**Exercise:**
Give back only the line containing "Deze functie is" and every line after it through the end of the data below, transcribed exactly.
^^^^
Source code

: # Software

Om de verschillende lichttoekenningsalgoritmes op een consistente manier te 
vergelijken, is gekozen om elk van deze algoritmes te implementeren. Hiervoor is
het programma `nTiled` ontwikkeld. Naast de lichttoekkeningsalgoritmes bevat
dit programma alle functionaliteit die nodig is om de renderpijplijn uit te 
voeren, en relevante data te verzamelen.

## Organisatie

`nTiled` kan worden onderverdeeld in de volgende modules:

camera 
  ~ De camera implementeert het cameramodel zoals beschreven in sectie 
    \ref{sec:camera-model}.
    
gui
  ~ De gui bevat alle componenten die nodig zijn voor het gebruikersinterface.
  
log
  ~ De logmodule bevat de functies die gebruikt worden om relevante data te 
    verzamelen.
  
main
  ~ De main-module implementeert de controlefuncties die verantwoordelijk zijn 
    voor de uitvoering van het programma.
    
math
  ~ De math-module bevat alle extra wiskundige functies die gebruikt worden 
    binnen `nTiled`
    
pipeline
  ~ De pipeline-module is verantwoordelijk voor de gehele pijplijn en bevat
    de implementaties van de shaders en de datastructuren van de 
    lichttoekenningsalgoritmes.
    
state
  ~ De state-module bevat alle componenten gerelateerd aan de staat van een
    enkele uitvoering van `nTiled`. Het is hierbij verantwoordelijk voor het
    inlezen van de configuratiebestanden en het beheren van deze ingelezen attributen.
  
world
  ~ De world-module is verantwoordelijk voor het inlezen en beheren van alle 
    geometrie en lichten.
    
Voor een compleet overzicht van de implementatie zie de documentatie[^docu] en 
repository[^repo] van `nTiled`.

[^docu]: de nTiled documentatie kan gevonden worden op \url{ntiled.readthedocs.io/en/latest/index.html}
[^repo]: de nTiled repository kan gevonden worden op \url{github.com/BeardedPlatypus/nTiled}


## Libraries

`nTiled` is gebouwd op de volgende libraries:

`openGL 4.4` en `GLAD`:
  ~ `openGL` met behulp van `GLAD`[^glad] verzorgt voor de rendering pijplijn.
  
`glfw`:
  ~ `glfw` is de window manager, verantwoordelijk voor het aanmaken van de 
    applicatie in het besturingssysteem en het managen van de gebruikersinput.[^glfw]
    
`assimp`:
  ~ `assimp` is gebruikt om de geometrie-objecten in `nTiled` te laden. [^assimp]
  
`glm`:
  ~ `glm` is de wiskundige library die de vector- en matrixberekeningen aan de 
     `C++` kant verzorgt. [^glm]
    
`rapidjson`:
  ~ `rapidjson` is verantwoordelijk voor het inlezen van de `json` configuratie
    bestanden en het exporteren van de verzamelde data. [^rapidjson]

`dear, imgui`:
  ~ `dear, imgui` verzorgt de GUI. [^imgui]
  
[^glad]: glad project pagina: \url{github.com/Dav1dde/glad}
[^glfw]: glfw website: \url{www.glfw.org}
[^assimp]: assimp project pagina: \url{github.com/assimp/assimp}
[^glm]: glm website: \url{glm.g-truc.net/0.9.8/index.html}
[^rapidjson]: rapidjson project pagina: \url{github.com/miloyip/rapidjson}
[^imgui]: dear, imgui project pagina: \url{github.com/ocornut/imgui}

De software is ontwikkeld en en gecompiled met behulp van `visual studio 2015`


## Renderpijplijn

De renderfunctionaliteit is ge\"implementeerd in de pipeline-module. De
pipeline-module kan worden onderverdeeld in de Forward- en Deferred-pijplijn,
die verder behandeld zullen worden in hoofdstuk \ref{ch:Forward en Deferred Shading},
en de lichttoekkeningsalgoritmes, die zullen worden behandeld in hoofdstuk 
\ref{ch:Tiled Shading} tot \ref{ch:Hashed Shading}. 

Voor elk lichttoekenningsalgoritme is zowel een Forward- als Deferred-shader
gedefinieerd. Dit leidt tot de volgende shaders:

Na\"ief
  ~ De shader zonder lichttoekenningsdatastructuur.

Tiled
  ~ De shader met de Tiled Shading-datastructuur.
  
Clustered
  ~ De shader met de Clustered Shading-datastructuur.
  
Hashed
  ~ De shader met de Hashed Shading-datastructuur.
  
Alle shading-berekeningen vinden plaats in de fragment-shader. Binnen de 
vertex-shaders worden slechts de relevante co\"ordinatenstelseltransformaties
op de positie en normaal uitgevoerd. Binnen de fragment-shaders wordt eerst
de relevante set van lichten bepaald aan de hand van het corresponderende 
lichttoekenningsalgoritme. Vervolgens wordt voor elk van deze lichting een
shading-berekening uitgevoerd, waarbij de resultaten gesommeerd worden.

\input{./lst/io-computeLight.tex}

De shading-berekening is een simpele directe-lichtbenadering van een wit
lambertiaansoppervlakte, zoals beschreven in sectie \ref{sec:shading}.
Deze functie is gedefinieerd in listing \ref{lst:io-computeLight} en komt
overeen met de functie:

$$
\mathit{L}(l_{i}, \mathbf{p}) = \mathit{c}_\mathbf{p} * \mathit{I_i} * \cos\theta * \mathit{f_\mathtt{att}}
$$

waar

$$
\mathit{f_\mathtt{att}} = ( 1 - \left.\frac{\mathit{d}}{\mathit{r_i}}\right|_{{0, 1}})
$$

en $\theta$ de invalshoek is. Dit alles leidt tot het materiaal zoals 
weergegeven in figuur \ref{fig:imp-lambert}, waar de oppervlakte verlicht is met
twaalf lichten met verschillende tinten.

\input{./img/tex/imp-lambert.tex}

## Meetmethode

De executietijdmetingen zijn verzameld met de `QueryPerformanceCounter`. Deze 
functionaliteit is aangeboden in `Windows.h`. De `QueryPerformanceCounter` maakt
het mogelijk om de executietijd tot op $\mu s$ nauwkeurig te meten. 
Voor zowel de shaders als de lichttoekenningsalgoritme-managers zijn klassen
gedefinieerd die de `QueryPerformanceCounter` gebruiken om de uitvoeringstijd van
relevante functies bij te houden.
^^^^
**Your response:**
Deze functie is gedefinieerd in listing \ref{lst:io-computeLight} en komt
overeen met de functie:

$$
\mathit{L}(l_{i}, \mathbf{p}) = \mathit{c}_\mathbf{p} * \mathit{I_i} * \cos\theta * \mathit{f_\mathtt{att}}
$$

waar

$$
\mathit{f_\mathtt{att}} = ( 1 - \left.\frac{\mathit{d}}{\mathit{r_i}}\right|_{{0, 1}})
$$

en $\theta$ de invalshoek is. Dit alles leidt tot het materiaal zoals 
weergegeven in figuur \ref{fig:imp-lambert}, waar de oppervlakte verlicht is met
twaalf lichten met verschillende tinten.

\input{./img/tex/imp-lambert.tex}

## Meetmethode

De executietijdmetingen zijn verzameld met de `QueryPerformanceCounter`. Deze 
functionaliteit is aangeboden in `Windows.h`. De `QueryPerformanceCounter` maakt
het mogelijk om de executietijd tot op $\mu s$ nauwkeurig te meten. 
Voor zowel de shaders als de lichttoekenningsalgoritme-managers zijn klassen
gedefinieerd die de `QueryPerformanceCounter` gebruiken om de uitvoeringstijd van
relevante functies bij te houden.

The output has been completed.